### Source data

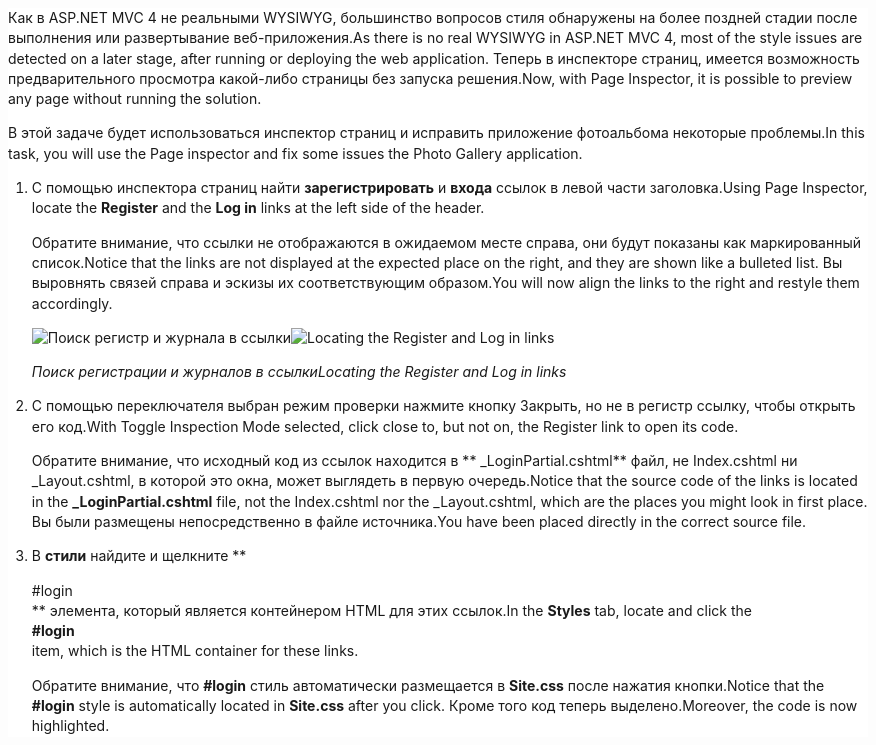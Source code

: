 <span data-ttu-id="ae92c-238">Как в ASP.NET MVC 4 не реальными WYSIWYG, большинство вопросов стиля обнаружены на более поздней стадии после выполнения или развертывание веб-приложения.</span><span class="sxs-lookup"><span data-stu-id="ae92c-238">As there is no real WYSIWYG in ASP.NET MVC 4, most of the style issues are detected on a later stage, after running or deploying the web application.</span></span> <span data-ttu-id="ae92c-239">Теперь в инспекторе страниц, имеется возможность предварительного просмотра какой-либо страницы без запуска решения.</span><span class="sxs-lookup"><span data-stu-id="ae92c-239">Now, with Page Inspector, it is possible to preview any page without running the solution.</span></span>

<span data-ttu-id="ae92c-240">В этой задаче будет использоваться инспектор страниц и исправить приложение фотоальбома некоторые проблемы.</span><span class="sxs-lookup"><span data-stu-id="ae92c-240">In this task, you will use the Page inspector and fix some issues the Photo Gallery application.</span></span>

1. <span data-ttu-id="ae92c-241">С помощью инспектора страниц найти **зарегистрировать** и **входа** ссылок в левой части заголовка.</span><span class="sxs-lookup"><span data-stu-id="ae92c-241">Using Page Inspector, locate the **Register** and the **Log in** links at the left side of the header.</span></span>

    <span data-ttu-id="ae92c-242">Обратите внимание, что ссылки не отображаются в ожидаемом месте справа, они будут показаны как маркированный список.</span><span class="sxs-lookup"><span data-stu-id="ae92c-242">Notice that the links are not displayed at the expected place on the right, and they are shown like a bulleted list.</span></span> <span data-ttu-id="ae92c-243">Вы выровнять связей справа и эскизы их соответствующим образом.</span><span class="sxs-lookup"><span data-stu-id="ae92c-243">You will now align the links to the right and restyle them accordingly.</span></span>

    <span data-ttu-id="ae92c-244">![Поиск регистр и журнала в ссылки](using-page-inspector-in-visual-studio-2012/_static/image15.png "поиске регистр и журнала в ссылках")</span><span class="sxs-lookup"><span data-stu-id="ae92c-244">![Locating the Register and Log in links](using-page-inspector-in-visual-studio-2012/_static/image15.png "Locating the Register and Log in links")</span></span>

    <span data-ttu-id="ae92c-245">*Поиск регистрации и журналов в ссылки*</span><span class="sxs-lookup"><span data-stu-id="ae92c-245">*Locating the Register and Log in links*</span></span>
2. <span data-ttu-id="ae92c-246">С помощью переключателя выбран режим проверки нажмите кнопку Закрыть, но не в регистр ссылку, чтобы открыть его код.</span><span class="sxs-lookup"><span data-stu-id="ae92c-246">With Toggle Inspection Mode selected, click close to, but not on, the Register link to open its code.</span></span>

    <span data-ttu-id="ae92c-247">Обратите внимание, что исходный код из ссылок находится в ** \_LoginPartial.cshtml** файл, не Index.cshtml ни \_Layout.cshtml, в которой это окна, может выглядеть в первую очередь.</span><span class="sxs-lookup"><span data-stu-id="ae92c-247">Notice that the source code of the links is located in the **\_LoginPartial.cshtml** file, not the Index.cshtml nor the \_Layout.cshtml, which are the places you might look in first place.</span></span> <span data-ttu-id="ae92c-248">Вы были размещены непосредственно в файле источника.</span><span class="sxs-lookup"><span data-stu-id="ae92c-248">You have been placed directly in the correct source file.</span></span>
3. <span data-ttu-id="ae92c-249">В **стили** найдите и щелкните ** <section> #login</section> ** элемента, который является контейнером HTML для этих ссылок.</span><span class="sxs-lookup"><span data-stu-id="ae92c-249">In the **Styles** tab, locate and click the **<section> #login</section>** item, which is the HTML container for these links.</span></span>

    <span data-ttu-id="ae92c-250">Обратите внимание, что **#login** стиль автоматически размещается в **Site.css** после нажатия кнопки.</span><span class="sxs-lookup"><span data-stu-id="ae92c-250">Notice that the **#login** style is automatically located in **Site.css** after you click.</span></span> <span data-ttu-id="ae92c-251">Кроме того код теперь выделено.</span><span class="sxs-lookup"><span data-stu-id="ae92c-251">Moreover, the code is now highlighted.</span></span>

######

▸ Exercise details:
Looking at the records, state how many lines contain "помощью" and write nothing besides that number.

▸ Response:
2